◆ **The task**:
What is needed is a copy of each line in the listing that contains "sksdr".

..........

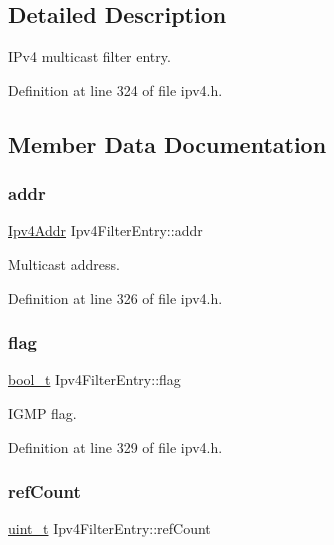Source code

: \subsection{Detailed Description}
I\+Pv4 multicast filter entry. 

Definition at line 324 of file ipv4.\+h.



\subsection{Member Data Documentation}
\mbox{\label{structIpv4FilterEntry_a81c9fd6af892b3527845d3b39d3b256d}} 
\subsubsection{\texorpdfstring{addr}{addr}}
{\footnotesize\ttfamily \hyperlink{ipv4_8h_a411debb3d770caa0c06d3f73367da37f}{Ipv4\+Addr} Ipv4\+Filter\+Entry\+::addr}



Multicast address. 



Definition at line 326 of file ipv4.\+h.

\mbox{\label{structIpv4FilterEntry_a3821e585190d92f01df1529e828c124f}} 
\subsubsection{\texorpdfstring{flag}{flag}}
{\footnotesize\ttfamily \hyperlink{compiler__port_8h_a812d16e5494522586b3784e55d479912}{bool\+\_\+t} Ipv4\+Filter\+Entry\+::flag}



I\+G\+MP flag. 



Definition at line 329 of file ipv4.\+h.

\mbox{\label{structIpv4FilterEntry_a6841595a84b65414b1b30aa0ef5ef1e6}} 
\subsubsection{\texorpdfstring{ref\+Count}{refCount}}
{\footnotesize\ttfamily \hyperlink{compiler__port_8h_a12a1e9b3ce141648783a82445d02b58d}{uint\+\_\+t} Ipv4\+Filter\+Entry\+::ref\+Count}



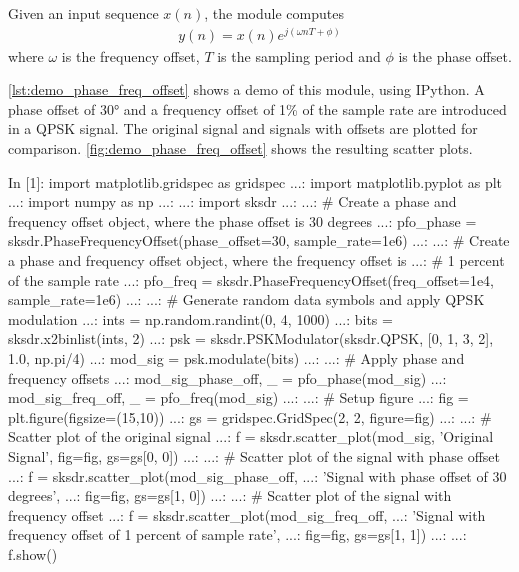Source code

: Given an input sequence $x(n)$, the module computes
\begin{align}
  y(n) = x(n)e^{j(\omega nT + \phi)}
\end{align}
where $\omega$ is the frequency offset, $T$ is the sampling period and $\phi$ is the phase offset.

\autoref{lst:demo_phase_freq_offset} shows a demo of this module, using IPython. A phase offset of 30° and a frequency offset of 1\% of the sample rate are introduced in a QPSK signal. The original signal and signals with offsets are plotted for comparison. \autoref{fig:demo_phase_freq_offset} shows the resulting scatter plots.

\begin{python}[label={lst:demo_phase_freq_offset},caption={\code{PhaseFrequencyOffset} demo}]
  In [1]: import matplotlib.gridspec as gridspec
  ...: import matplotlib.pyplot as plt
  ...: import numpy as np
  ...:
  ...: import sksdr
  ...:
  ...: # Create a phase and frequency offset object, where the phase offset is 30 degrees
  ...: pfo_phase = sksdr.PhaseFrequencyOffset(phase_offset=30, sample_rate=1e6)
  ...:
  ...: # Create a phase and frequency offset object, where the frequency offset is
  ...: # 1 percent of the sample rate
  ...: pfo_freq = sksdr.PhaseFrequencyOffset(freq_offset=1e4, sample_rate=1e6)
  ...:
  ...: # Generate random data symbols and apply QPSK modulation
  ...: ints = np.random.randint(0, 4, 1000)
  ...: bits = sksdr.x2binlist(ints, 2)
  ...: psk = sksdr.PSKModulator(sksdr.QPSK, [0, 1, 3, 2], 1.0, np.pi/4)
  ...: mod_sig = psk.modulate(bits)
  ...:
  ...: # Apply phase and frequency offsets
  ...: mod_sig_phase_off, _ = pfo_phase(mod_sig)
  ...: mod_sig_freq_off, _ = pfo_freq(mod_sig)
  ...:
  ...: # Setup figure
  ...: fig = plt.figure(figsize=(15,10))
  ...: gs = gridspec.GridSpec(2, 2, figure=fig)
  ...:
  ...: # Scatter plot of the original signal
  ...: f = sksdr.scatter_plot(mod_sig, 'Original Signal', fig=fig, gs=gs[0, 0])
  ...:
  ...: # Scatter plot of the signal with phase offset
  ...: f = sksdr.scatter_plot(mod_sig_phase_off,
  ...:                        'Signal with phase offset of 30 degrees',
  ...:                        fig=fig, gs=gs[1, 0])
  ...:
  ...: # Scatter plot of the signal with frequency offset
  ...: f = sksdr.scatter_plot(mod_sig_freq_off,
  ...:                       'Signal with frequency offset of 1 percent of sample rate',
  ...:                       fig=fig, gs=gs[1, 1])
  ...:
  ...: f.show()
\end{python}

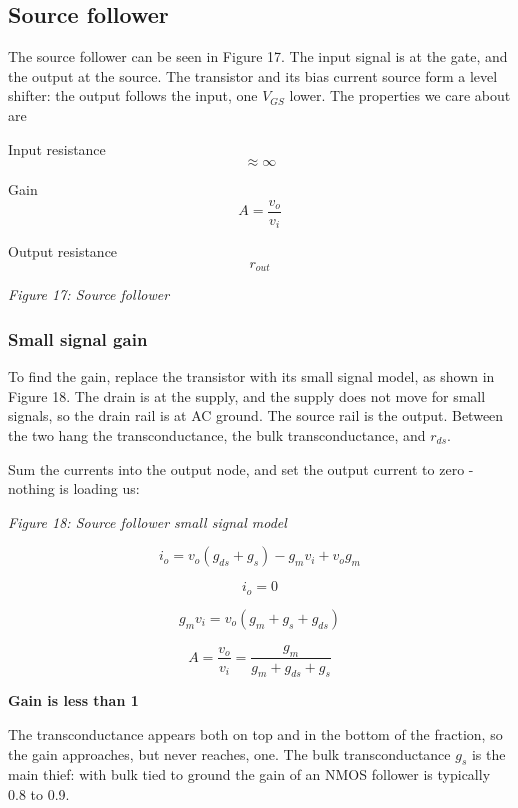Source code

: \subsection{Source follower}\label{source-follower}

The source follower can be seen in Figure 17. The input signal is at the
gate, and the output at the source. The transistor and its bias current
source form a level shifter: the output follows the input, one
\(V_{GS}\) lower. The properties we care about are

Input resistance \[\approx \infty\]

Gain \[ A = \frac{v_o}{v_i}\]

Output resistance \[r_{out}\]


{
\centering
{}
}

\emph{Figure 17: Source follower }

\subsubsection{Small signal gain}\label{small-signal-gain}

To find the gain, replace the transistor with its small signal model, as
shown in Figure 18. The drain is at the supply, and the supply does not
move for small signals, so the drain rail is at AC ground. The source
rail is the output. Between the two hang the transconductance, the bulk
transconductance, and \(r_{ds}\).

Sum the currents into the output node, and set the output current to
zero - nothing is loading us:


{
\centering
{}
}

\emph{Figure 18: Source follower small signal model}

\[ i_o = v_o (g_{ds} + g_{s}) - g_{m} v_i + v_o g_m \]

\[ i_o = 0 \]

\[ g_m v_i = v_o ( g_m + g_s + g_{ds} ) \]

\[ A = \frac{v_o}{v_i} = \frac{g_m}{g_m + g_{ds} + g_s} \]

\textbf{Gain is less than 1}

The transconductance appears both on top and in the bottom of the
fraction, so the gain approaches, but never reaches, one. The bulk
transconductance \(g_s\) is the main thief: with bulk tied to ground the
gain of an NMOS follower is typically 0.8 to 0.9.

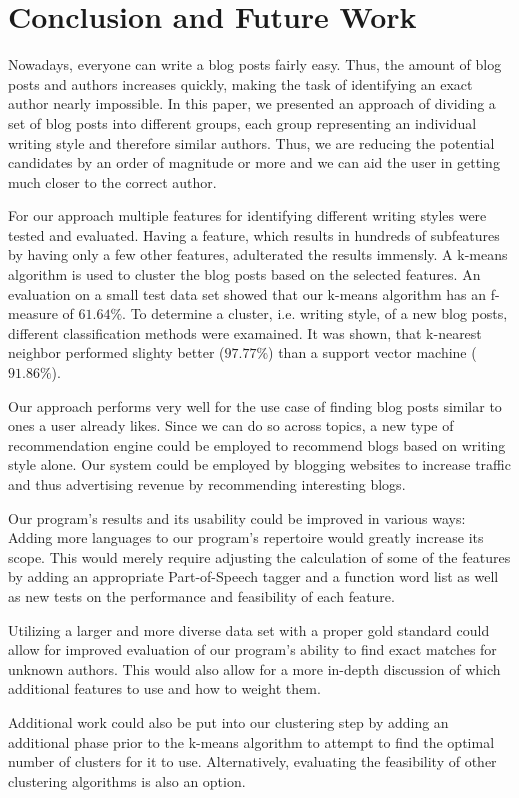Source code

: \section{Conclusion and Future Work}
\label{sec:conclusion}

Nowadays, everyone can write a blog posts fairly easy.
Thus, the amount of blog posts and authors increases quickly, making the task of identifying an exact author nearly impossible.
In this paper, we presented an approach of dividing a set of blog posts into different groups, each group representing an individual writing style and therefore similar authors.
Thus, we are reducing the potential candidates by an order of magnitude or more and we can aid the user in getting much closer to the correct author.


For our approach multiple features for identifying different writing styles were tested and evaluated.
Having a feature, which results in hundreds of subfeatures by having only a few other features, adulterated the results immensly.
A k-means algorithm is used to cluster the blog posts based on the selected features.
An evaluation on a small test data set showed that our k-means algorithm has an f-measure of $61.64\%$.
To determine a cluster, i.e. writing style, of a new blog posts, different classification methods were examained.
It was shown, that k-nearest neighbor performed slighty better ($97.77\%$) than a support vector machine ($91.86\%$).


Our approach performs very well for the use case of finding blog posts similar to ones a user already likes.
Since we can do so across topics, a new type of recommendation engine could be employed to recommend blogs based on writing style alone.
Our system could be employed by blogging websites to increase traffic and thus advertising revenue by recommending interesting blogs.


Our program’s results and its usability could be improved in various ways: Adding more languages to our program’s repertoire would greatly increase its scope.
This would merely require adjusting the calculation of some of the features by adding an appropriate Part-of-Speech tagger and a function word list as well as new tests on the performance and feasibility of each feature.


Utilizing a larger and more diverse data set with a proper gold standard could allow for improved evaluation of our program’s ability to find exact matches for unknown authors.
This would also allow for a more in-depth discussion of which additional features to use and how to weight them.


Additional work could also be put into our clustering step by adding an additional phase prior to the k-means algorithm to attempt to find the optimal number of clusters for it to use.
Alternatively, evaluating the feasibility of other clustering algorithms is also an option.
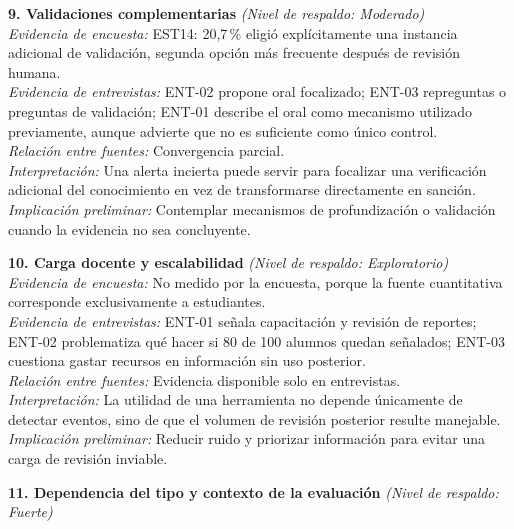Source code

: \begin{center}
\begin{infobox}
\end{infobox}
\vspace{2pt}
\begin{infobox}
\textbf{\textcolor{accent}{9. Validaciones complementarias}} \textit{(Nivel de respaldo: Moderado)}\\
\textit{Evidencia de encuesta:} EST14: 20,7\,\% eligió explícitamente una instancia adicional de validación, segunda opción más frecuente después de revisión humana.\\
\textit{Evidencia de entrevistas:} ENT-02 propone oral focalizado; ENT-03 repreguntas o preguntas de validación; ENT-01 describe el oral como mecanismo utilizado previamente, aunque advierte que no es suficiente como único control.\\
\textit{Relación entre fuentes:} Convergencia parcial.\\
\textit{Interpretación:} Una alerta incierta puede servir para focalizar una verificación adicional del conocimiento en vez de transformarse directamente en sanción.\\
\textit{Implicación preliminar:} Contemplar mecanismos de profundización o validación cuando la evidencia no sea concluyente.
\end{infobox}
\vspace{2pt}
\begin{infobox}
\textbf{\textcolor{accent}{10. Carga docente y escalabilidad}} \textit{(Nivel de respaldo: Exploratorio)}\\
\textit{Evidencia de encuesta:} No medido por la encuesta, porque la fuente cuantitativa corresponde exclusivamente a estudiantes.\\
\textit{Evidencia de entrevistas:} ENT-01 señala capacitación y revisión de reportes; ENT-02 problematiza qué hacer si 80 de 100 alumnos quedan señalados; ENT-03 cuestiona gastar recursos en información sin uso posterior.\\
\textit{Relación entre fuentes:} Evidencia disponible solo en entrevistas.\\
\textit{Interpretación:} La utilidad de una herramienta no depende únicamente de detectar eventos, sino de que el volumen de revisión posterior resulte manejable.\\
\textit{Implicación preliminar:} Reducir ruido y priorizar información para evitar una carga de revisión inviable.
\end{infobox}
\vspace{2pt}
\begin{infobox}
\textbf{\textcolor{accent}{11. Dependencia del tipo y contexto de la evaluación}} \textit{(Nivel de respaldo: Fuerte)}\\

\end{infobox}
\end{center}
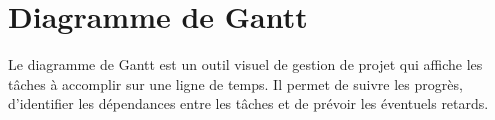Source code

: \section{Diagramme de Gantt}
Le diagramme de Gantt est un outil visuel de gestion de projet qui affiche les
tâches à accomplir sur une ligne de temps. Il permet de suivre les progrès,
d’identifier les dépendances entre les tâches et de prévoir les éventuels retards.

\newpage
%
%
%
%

..........

◆ **Expected answer**:
  ...: import sksdr
  ...: pfo_phase = sksdr.PhaseFrequencyOffset(phase_offset=30, sample_rate=1e6)
  ...: pfo_freq = sksdr.PhaseFrequencyOffset(freq_offset=1e4, sample_rate=1e6)
  ...: bits = sksdr.x2binlist(ints, 2)
  ...: psk = sksdr.PSKModulator(sksdr.QPSK, [0, 1, 3, 2], 1.0, np.pi/4)
  ...: f = sksdr.scatter_plot(mod_sig, 'Original Signal', fig=fig, gs=gs[0, 0])
  ...: f = sksdr.scatter_plot(mod_sig_phase_off,
  ...: f = sksdr.scatter_plot(mod_sig_freq_off,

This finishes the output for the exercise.